What is expected
Filter the listing down to the lines containing the word "shopping".
[Dataset entries]
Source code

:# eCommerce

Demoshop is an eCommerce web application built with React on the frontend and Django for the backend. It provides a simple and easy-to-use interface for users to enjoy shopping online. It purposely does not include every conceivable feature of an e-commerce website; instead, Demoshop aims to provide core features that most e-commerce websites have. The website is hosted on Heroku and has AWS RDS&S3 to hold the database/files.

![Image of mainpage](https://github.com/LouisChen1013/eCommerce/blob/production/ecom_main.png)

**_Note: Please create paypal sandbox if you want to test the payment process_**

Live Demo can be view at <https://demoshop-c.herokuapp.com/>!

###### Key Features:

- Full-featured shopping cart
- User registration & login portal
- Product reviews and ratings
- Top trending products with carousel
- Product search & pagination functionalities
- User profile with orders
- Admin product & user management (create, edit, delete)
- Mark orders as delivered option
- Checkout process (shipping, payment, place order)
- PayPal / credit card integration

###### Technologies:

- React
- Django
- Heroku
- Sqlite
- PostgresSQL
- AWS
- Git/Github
[/Dataset entries]
[Dataset entries]
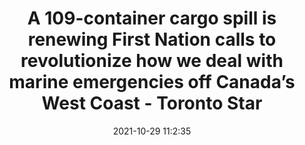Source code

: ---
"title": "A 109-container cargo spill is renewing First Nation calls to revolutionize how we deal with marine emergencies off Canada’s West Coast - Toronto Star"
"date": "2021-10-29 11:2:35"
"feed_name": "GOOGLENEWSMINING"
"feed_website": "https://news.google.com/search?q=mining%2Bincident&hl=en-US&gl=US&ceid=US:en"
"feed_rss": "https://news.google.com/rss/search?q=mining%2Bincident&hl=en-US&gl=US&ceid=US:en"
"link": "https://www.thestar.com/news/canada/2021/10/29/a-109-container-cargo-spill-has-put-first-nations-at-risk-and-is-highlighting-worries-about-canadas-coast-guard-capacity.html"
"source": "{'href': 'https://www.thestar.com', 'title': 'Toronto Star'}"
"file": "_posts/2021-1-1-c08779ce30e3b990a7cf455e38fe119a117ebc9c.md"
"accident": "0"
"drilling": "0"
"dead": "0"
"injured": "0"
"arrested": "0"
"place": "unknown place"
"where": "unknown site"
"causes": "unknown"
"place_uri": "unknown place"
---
[/Dataset entries]
[Dataset entries]
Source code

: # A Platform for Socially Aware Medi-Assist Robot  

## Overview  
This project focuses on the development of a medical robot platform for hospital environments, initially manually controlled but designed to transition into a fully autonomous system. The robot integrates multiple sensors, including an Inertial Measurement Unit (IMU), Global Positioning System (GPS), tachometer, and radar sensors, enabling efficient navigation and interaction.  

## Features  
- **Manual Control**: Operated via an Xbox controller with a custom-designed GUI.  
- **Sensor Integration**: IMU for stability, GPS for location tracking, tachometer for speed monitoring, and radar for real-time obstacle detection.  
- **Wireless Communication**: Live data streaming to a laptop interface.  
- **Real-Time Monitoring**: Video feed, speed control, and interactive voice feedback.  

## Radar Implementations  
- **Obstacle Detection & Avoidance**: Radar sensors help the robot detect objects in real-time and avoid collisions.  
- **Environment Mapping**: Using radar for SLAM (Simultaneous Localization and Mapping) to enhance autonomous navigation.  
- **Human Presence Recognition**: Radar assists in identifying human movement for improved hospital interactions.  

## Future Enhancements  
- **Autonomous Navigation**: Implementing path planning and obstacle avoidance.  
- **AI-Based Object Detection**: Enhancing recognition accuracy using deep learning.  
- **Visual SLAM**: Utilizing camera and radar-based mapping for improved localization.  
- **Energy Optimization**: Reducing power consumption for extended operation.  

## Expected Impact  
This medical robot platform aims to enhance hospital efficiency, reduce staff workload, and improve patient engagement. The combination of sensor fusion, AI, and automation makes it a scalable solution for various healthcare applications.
[/Dataset entries]
Reply to the task
Demoshop is an eCommerce web application built with React on the frontend and Django for the backend. It provides a simple and easy-to-use interface for users to enjoy shopping online. It purposely does not include every conceivable feature of an e-commerce website; instead, Demoshop aims to provide core features that most e-commerce websites have. The website is hosted on Heroku and has AWS RDS&S3 to hold the database/files.
- Full-featured shopping cart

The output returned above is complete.